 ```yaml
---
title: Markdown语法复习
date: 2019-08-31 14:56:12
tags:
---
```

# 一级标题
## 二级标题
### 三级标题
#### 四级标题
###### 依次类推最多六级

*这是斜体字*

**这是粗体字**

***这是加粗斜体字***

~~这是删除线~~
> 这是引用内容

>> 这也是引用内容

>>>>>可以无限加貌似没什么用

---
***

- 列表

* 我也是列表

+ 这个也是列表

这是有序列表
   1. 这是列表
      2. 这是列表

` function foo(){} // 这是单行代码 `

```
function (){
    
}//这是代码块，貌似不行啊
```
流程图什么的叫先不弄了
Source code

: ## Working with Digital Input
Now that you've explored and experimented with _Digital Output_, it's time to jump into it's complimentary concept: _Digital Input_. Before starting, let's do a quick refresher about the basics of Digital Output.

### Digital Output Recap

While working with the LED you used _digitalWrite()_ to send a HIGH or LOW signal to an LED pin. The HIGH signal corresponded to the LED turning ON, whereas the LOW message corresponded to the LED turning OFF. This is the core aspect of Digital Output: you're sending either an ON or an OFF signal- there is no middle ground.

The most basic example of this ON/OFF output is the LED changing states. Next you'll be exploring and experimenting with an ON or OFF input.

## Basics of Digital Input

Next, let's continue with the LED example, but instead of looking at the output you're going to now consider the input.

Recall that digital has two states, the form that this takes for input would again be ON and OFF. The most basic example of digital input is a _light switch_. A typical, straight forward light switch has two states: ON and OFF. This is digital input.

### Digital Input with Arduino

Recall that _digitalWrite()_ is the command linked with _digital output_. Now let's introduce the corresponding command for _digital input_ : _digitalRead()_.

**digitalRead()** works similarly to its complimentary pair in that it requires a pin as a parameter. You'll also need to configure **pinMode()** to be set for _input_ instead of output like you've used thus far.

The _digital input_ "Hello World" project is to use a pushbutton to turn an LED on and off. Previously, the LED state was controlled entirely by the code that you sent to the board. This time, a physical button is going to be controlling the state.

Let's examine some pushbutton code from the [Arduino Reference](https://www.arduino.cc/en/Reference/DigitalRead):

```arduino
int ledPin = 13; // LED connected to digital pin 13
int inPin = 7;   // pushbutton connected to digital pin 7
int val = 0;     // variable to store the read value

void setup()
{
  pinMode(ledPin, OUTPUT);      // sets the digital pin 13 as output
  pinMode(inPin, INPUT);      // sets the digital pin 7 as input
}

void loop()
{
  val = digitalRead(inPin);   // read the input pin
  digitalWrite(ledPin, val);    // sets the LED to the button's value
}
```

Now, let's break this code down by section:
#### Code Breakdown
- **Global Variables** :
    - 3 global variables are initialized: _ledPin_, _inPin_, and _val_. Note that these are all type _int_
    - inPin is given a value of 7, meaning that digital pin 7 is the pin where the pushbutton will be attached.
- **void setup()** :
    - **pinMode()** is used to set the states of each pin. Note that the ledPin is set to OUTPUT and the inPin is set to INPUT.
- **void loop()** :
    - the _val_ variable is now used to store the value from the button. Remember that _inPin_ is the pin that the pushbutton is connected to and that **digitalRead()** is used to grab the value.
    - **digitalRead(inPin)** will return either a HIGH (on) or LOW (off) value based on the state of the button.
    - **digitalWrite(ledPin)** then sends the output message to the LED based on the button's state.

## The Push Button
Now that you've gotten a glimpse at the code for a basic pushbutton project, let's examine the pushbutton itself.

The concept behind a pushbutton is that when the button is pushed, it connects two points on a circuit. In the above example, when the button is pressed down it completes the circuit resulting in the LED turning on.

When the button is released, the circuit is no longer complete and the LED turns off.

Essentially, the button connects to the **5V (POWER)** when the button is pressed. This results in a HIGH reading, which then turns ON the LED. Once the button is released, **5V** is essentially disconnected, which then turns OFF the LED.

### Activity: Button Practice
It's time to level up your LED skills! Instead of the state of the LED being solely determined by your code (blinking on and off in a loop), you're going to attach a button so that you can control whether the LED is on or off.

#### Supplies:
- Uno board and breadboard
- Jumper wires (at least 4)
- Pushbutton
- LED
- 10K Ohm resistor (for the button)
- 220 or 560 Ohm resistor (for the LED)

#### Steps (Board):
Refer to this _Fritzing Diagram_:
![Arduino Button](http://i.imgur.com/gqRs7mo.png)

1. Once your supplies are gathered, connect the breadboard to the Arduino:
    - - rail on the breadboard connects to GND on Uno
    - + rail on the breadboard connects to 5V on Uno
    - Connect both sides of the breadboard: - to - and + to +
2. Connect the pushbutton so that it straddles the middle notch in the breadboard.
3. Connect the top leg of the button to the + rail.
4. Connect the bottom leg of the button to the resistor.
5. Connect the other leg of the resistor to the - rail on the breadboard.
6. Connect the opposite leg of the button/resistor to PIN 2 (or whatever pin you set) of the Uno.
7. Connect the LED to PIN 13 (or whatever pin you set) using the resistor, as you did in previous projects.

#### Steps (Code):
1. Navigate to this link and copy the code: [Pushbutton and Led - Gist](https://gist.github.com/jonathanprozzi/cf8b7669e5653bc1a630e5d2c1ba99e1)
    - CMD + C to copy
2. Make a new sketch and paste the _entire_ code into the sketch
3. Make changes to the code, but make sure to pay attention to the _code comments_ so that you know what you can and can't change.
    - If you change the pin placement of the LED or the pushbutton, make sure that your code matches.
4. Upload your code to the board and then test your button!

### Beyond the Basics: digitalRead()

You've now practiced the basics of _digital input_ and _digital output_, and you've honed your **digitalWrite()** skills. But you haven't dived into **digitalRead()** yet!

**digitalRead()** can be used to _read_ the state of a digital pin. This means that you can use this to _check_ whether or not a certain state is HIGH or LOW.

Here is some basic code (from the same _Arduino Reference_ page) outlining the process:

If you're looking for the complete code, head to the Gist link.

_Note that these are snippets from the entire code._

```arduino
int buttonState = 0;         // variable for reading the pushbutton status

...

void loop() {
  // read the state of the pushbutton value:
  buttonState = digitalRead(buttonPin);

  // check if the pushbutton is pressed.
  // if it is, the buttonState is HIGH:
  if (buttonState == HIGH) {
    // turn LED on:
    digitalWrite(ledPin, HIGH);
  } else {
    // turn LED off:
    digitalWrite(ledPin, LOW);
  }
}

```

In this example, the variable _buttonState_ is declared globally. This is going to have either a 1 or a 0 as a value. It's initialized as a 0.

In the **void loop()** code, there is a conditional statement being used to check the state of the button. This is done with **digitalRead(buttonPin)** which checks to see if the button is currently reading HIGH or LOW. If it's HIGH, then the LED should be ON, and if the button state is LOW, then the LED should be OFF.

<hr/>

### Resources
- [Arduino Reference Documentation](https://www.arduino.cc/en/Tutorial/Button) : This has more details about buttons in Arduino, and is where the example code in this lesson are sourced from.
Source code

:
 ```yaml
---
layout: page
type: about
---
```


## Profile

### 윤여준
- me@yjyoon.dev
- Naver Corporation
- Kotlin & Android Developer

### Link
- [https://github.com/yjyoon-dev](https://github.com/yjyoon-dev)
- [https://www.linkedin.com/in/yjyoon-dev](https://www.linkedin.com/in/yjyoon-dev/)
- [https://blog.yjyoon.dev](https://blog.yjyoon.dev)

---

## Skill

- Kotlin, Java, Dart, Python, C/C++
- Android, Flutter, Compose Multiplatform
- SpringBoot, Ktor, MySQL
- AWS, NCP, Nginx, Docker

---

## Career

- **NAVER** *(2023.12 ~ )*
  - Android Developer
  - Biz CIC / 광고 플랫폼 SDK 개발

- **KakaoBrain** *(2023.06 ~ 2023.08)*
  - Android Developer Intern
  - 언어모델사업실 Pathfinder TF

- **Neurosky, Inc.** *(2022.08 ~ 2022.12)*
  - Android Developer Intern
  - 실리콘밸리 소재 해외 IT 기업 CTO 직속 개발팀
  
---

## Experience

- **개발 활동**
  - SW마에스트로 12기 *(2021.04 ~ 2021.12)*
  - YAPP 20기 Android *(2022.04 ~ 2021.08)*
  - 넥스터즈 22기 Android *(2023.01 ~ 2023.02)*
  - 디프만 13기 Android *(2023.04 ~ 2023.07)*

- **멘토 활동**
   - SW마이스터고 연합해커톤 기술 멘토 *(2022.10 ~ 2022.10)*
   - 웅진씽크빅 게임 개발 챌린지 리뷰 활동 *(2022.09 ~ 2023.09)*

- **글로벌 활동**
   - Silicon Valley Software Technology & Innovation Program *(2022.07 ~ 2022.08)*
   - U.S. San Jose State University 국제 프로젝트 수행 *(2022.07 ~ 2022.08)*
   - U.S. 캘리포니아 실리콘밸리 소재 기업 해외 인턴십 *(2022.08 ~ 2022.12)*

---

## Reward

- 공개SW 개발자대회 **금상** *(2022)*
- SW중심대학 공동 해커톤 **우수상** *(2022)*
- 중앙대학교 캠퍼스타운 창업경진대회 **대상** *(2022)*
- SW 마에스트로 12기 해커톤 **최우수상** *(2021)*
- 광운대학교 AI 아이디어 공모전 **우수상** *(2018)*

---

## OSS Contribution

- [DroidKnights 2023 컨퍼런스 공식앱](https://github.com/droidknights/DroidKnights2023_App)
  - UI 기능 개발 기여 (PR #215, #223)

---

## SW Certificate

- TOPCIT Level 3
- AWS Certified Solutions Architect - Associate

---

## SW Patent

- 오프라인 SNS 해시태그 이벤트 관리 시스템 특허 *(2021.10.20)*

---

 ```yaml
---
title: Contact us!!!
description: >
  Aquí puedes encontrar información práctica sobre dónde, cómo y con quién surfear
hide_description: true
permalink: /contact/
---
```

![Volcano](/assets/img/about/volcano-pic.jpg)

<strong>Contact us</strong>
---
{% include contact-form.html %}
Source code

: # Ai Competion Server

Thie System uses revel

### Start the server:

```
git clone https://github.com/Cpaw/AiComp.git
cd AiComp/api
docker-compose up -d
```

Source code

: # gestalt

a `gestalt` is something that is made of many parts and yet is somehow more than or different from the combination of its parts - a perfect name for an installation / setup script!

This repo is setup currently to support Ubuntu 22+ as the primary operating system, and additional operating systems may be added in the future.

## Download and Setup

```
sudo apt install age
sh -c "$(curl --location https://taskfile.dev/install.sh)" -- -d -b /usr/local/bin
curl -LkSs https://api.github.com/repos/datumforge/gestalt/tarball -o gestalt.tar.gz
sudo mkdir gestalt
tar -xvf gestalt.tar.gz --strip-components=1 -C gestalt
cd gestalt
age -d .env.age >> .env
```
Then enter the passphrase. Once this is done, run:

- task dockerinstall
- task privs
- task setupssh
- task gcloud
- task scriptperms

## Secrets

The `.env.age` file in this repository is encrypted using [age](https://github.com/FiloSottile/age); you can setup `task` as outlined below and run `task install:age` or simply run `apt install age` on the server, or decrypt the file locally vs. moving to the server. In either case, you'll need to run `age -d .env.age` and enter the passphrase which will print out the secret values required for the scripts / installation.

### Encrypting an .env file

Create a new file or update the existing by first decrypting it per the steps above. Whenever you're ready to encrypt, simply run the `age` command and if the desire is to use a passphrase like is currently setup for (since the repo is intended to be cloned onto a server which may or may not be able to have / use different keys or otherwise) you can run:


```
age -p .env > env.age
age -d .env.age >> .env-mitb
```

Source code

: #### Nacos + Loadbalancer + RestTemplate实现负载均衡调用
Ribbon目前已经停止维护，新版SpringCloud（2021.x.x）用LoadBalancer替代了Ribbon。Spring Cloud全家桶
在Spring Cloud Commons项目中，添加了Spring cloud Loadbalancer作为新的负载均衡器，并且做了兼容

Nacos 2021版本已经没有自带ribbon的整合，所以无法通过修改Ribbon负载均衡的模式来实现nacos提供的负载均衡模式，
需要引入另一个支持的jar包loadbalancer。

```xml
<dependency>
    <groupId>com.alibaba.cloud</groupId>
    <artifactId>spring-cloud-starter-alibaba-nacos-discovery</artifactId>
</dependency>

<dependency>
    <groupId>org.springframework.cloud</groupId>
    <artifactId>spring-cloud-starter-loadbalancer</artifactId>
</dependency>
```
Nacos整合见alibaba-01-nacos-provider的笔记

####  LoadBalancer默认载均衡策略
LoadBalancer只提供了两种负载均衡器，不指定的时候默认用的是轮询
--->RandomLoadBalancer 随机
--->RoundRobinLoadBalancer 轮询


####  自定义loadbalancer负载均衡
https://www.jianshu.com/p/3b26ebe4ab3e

Task statement.
From the records above, return each line that includes "reading".

Problem solution.
Essentially, the button connects to the **5V (POWER)** when the button is pressed. This results in a HIGH reading, which then turns ON the LED. Once the button is released, **5V** is essentially disconnected, which then turns OFF the LED.
int buttonState = 0;         // variable for reading the pushbutton status
In the **void loop()** code, there is a conditional statement being used to check the state of the button. This is done with **digitalRead(buttonPin)** which checks to see if the button is currently reading HIGH or LOW. If it's HIGH, then the LED should be ON, and if the button state is LOW, then the LED should be OFF.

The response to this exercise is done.